None.
None.
1. Field of the Invention
The present invention relates generally to image processing and, more specifically, to analyzing the content of a scanned image.
2. Description of the Related Art
A scanner is a computer peripheral device or portion of a multifunction or “all-in-one” machine (e.g., scanner/printer/copier/fax) that digitizes a document placed in it. The resulting image data can then be provided to a computer or otherwise processed, printed, faxed, or e-mailed. Scanners are known that analyze the content of the image data to facilitate operations such as detecting where the image is on the scanner glass and using that information to perform operations such as that known as “auto-fit” or “fit-to-page,” and optimizing printing settings that may depend upon the content of the document (e.g., text, photograph, business graphics, mixed, etc.) or the document medium (e.g., glossy/reflective paper, transparency, film, or plain paper).
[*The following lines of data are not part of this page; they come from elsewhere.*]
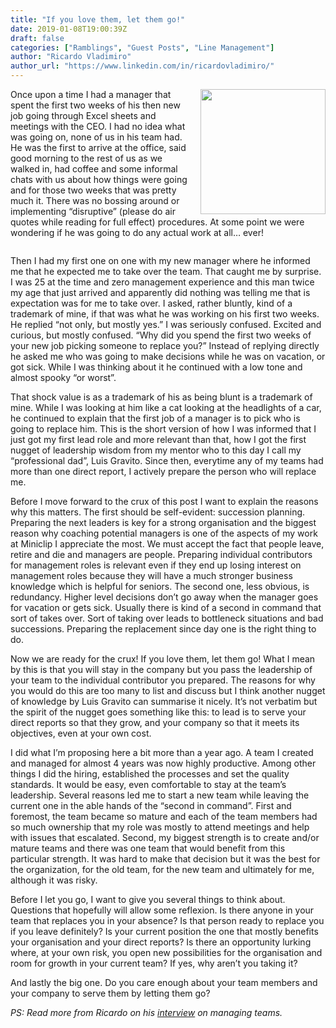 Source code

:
 ```yaml
---
title: "If you love them, let them go!"
date: 2019-01-08T19:00:39Z
draft: false
categories: ["Ramblings", "Guest Posts", "Line Management"]
author: "Ricardo Vladimiro"
author_url: "https://www.linkedin.com/in/ricardovladimiro/"
---
```


<img src='/img/ricardo-vladimiro.jpeg' style='float:right; width:200px;margin-left:15px'/>

Once upon a time I had a manager that spent the first two weeks of his then new
job going through Excel sheets and meetings with the CEO. I had no idea what was
going on, none of us in his team had. He was the first to arrive at the office,
said good morning to the rest of us as we walked in, had coffee and some
informal chats with us about how things were going and for those two weeks that
was pretty much it. There was no bossing around or implementing “disruptive”
(please do air quotes while reading for full effect) procedures. At some point
we were wondering if he was going to do any actual work at all… ever!

<div style='clear:both'></div>
<!--more-->

Then I had my first one on one with my new manager where he informed me that he
expected me to take over the team. That caught me by surprise. I was 25 at the
time and zero management experience and this man twice my age that just arrived
and apparently did nothing was telling me that is expectation was for me to take
over. I asked, rather bluntly, kind of a trademark of mine, if that was what he
was working on his first two weeks. He replied “not only, but mostly yes.” I was
seriously confused. Excited and curious, but mostly confused. “Why did you spend
the first two weeks of your new job picking someone to replace you?” Instead of
replying directly he asked me who was going to make decisions while he was on
vacation, or got sick. While I was thinking about it he continued with a low
tone and almost spooky “or worst”.

That shock value is as a trademark of his as being blunt is a trademark of mine.
While I was looking at him like a cat looking at the headlights of a car, he
continued to explain that the first job of a manager is to pick who is going to
replace him. This is the short version of how I was informed that I just got my
first lead role and more relevant than that, how I got the first nugget of
leadership wisdom from my mentor who to this day I call my “professional dad”,
Luis Gravito. Since then, everytime any of my teams had more than one direct
report, I actively prepare the person who will replace me.

Before I move forward to the crux of this post I want to explain the reasons why
this matters. The first should be self-evident: succession planning. Preparing
the next leaders is key for a strong organisation and the biggest reason why
coaching potential managers is one of the aspects of my work at Miniclip I
appreciate the most. We must accept the fact that people leave, retire and die
and managers are people. Preparing individual contributors for management roles
is relevant even if they end up losing interest on management roles because they
will have a much stronger business knowledge which is helpful for seniors. The
second one, less obvious, is redundancy. Higher level decisions don’t go away
when the manager goes for vacation or gets sick. Usually there is kind of a
second in command that sort of takes over. Sort of taking over leads to
bottleneck situations and bad successions. Preparing the replacement since day
one is the right thing to do.

Now we are ready for the crux! If you love them, let them go! What I mean by
this is that you will stay in the company but you pass the leadership of your
team to the individual contributor you prepared. The reasons for why you would
do this are too many to list and discuss but I think another nugget of knowledge
by Luis Gravito can summarise it nicely. It’s not verbatim but the spirit of the nugget goes something
like this: to lead is to serve your direct reports so that they grow, and your
company so that it meets its objectives, even at your own cost.

I did what I’m proposing here a bit more than a year ago. A team I created and
managed for almost 4 years was now highly productive. Among other things I did
the hiring, established the processes and set the quality standards. It would be
easy, even comfortable to stay at the team’s leadership. Several reasons led me
to start a new team while leaving the current one in the able hands of the
“second in command”. First and foremost, the team became so mature and each of
the team members had so much ownership that my role was mostly to attend
meetings and help with issues that escalated. Second, my biggest strength is to
create and/or mature teams and there was one team that would benefit from this
particular strength. It was hard to make that decision but it was the best for
the organization, for the old team, for the new team and ultimately for me,
although it was risky.

Before I let you go, I want to give you several things to think about. Questions
that hopefully will allow some reflexion. Is there anyone in your team that
replaces you in your absence? Is that person ready to replace you if you leave
definitely? Is your current position the one that mostly benefits your
organisation and your direct reports? Is there an opportunity lurking where, at
your own risk, you open new possibilities for the organisation and room for
growth in your current team? If yes, why aren’t you taking it?

And lastly the big one. Do you care enough about your team members and your
company to serve them by letting them go? 

_PS: Read more from Ricardo on his [interview](/post/manager-interview-ricardo-vladimiro/) on managing teams._

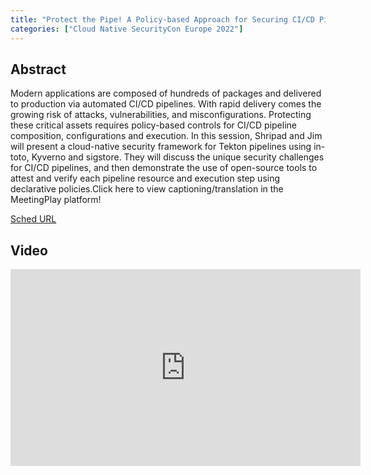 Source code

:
 ```yaml
---
title: "Protect the Pipe! A Policy-based Approach for Securing CI/CD Pipelines - Shripad Nadgowda, IBM Research & Jim Bugwadia, Nirmata"
categories: ["Cloud Native SecurityCon Europe 2022"]
---
```


## Abstract

Modern applications are composed of hundreds of packages and delivered to production via automated CI/CD pipelines. With rapid delivery comes the growing risk of attacks, vulnerabilities, and misconfigurations. Protecting these critical assets requires policy-based controls for CI/CD pipeline composition, configurations and execution. In this session, Shripad and Jim will present a cloud-native security framework for Tekton pipelines using in-toto, Kyverno and sigstore. They will discuss the unique security challenges for CI/CD pipelines, and then demonstrate the use of open-source tools to attest and verify each pipeline resource and execution step using declarative policies.Click here to view captioning/translation in the MeetingPlay platform!

[Sched URL](https://cloudnativesecurityconeu22.sched.com/event/049132ceceb3c5c843858b1bb0ff2ee5)

## Video

<iframe width='560' height='315' src='https://www.youtube.com/embed/zVkumUImIao' frameborder='0' allow='accelerometer; autoplay; encrypted-media; gyroscope; picture-in-picture' allowfullscreen></iframe>
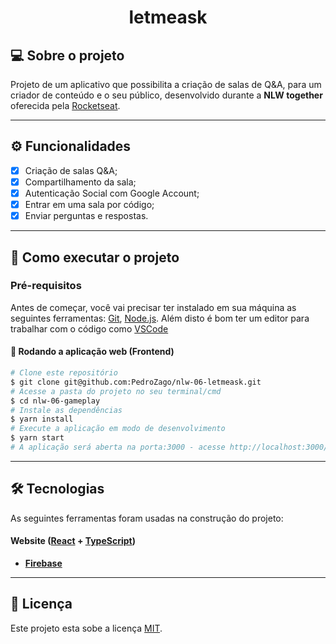 <h1 align="center">
     letmeask
</h1>

## 💻 Sobre o projeto

Projeto de um aplicativo que possibilita a criação de salas de Q&A, para um criador de conteúdo e o seu público, desenvolvido durante a **NLW together** oferecida pela [Rocketseat](https://www.rocketseat.com.br/ignite/).

---

## ⚙️ Funcionalidades

- [x] Criação de salas Q&A;
- [x] Compartilhamento da sala;
- [x] Autenticação Social com Google Account;
- [x] Entrar em uma sala por código;
- [x] Enviar perguntas e respostas.

---

## 🚀 Como executar o projeto

### Pré-requisitos

Antes de começar, você vai precisar ter instalado em sua máquina as seguintes ferramentas:
[Git](https://git-scm.com), [Node.js](https://nodejs.org/en/). 
Além disto é bom ter um editor para trabalhar com o código como [VSCode](https://code.visualstudio.com/)

#### 🧭 Rodando a aplicação web (Frontend)

```bash
# Clone este repositório
$ git clone git@github.com:PedroZago/nlw-06-letmeask.git
# Acesse a pasta do projeto no seu terminal/cmd
$ cd nlw-06-gameplay
# Instale as dependências
$ yarn install
# Execute a aplicação em modo de desenvolvimento
$ yarn start
# A aplicação será aberta na porta:3000 - acesse http://localhost:3000/
```

---

## 🛠 Tecnologias

As seguintes ferramentas foram usadas na construção do projeto:

#### **Website**  ([React](https://reactjs.org/)  +  [TypeScript](https://www.typescriptlang.org/))

-   **[Firebase](https://firebase.google.com/)**

---

## 📝 Licença

Este projeto esta sobe a licença [MIT](./LICENSE).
Scanners that have been incorporated into multifunction machines typically perform a copy operation by repeating the steps, in a pipelined fashion, of scanning part of the image, storing it in memory, processing the stored image portion, then printing the processed portion from memory. This pipelining method is used to minimize memory requirements and to perform scanning and printing in parallel to the greatest extent possible. In such multifunction machines, for reasons of economy, there is typically neither a great amount of memory nor a great amount of processing power. Image pipeline processing is typically controlled by essentially a single chip, such as an application-specific integrated circuit (ASIC). The image portion that is scanned, stored and processed may be a band comprising a number (“N”) of scan lines. In other words, the image is broken up into a number of bands, each comprising N scan lines. In
The image processing that has been performed on a band-by-band basis in certain multifunction machines consisted of detecting and counting the number of black pixels, white pixels and color pixels in each band, creating a histogram, and making a decision based upon the histogram as to whether the image is most appropriately classified as text, picture, or graphics. Then, based on the classification of the image, printer settings can be adjusted accordingly.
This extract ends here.